A very useful metric for variant QC is the ABHet ratio. Variants with ABHet < 0.2 and > 0.8 are used to filter out false positives. More conservative cutoffs (0.25 and 0.75) are also used.
ABHet is a variant-level annotation that aims to estimate if biallelic variants match expected allelic ratios. An ideal heterozygous variant will have a value of close to 0.5 and an ideal homozygous variant will have a value of close to 1.0. ABHet is calculated for a variant based on all samples in the VCF which are not homozygous at this site.
ABHet=# REF reads from heterozygous samples/# REF + ALT reads from heterozygous samples
What would be the best approach for calculating this with Hail? Could this be added to the variantQC method?

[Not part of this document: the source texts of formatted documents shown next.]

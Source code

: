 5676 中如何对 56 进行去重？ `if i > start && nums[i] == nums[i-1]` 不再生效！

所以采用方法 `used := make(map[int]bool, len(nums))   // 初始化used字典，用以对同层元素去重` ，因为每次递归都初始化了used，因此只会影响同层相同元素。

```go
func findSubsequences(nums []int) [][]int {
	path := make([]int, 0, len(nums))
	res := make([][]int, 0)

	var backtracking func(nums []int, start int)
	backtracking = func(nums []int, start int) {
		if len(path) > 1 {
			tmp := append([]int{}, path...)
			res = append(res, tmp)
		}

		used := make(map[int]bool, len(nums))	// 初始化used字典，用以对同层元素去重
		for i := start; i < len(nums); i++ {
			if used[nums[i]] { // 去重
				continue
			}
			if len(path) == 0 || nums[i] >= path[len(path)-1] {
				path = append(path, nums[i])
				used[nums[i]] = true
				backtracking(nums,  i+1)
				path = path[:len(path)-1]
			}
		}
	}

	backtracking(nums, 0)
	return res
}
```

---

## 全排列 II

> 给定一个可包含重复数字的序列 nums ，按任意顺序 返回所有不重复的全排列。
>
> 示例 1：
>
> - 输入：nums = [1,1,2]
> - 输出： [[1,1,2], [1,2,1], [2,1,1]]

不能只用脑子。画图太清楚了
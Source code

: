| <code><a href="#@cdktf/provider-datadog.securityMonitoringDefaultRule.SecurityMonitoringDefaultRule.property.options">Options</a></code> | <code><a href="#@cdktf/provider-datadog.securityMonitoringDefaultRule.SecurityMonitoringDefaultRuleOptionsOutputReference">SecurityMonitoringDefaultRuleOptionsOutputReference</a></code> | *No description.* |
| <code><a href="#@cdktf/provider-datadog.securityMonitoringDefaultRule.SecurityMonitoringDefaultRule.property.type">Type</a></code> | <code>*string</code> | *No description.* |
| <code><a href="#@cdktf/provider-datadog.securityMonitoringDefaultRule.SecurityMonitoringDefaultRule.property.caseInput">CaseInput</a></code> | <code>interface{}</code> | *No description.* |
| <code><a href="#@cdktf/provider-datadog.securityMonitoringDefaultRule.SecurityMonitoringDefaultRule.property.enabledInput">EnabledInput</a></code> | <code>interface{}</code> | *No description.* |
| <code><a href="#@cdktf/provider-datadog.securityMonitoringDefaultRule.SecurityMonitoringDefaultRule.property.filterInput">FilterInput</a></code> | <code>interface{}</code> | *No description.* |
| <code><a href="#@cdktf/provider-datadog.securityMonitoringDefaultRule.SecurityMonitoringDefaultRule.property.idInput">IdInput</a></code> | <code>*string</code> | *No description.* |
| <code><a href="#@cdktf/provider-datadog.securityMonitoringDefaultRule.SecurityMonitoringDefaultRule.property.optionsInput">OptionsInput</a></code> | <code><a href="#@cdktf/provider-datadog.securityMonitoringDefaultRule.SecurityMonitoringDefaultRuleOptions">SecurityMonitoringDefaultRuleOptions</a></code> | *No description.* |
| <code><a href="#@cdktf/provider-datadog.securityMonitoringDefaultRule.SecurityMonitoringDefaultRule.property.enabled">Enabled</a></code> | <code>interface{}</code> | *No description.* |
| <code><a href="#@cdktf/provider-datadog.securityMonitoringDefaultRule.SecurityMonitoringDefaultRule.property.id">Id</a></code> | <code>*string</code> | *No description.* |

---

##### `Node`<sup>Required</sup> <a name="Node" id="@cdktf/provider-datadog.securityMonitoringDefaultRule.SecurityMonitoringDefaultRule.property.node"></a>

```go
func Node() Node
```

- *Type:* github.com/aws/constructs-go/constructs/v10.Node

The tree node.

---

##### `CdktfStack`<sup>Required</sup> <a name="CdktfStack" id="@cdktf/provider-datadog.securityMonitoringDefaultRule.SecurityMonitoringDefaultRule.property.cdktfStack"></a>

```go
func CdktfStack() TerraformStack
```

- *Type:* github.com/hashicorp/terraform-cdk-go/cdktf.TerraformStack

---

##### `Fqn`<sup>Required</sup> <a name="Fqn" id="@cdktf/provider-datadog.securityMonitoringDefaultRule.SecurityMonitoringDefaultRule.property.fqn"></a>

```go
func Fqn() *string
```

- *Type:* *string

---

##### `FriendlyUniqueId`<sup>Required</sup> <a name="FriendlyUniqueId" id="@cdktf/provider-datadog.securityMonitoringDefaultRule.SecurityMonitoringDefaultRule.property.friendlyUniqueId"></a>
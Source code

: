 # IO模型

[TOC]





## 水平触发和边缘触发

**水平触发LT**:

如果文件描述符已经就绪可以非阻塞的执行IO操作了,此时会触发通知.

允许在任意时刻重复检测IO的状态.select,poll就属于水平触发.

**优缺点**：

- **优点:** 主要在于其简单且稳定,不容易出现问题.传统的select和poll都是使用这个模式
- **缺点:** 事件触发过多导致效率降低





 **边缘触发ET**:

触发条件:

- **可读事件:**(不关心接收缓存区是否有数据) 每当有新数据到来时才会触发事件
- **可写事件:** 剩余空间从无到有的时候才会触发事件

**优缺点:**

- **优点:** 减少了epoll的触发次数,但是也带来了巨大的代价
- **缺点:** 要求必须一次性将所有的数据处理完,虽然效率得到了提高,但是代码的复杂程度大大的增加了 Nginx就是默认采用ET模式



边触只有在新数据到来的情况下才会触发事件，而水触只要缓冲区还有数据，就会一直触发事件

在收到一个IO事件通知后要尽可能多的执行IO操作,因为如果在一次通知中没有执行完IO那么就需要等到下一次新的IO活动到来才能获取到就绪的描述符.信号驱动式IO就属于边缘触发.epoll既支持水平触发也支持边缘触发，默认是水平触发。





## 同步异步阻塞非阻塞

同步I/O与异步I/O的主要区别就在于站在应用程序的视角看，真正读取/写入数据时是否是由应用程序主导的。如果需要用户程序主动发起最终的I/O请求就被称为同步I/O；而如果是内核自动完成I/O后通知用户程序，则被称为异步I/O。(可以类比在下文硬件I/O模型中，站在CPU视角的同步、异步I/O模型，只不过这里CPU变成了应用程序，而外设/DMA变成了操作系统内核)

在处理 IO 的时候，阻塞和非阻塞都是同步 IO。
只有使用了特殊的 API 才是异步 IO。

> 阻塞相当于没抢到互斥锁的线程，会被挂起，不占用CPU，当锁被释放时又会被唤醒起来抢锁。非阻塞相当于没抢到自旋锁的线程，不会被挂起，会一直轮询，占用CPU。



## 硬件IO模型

Thank you for your question, @jjfarrell ! II do also use allele balances as a QC metric for my datasets.
I do have a snippet that I use when analysing sequencing data which can be found here.
#create an allele balance annotation
mt= mt.annotate_entries(AB = (mt.AD[1] / hl.sum(mt.AD) ))
#set filter condition for AB. So if you want to be less or more stringent you can pick your balances accordingly. I've included both hom-ref and hom-alt in my filtering step here
filter_condition_ab = ((mt.GT.is_hom_ref() & (mt.AB <= 0.1)) |
(mt.GT.is_het() & (mt.AB >= 0.25) & (mt.AB <= 0.75)) |
(mt.GT.is_hom_var() & (mt.AB >= 0.9)))
fraction_filtered = mt.aggregate_entries(hl.agg.fraction(~filter_condition_ab))
print(f'Filtering {fraction_filtered * 100:.2f}% entries out of downstream analysis.')
mt = mt.filter_entries( (mt.GQ>=20) &
(mt.GQ >= 10) &
((mt.GT.is_hom_ref() & (mt.AB <= 0.1)) |
(mt.GT.is_het() & (mt.AB >= 0.25) & (mt.AB <= 0.75)) |
(mt.GT.is_hom_var() & (mt.AB >= 0.9))))
I hope that this is helpful
And to note, our developers have been flagged to see if we can include this into a future iteration of Hail.
@kumarveerapen I think the solution we want here is a variant-level metric which is the sum of ref reads in het samples divided by the sum of alt reads in het samples.
We probably want this to compute a ratio per alternate allele, actually.
@tpoterba @kumarveerapen
yes, we typically use this at the variant level rather than the GT level as Tim suggests. Two variant level metrics could be defined: An AS_ABHet (Allele Specific ABHet) and an ABHet (defined as ratio of all #Alt_reads to #homozygous reference reads). We run variantQC after splitting the multiallelic so either would work.